Your objective: Using the records below, give the number of lines where the word "Example" appears, with no further output.

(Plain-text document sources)
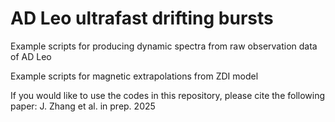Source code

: # AD Leo ultrafast drifting bursts

Example scripts for producing dynamic spectra from raw observation data of AD Leo

Example scripts for magnetic extrapolations from ZDI model


If you would like to use the codes in this repository, please cite the following paper:
J. Zhang et al. in prep. 2025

Answer box: 2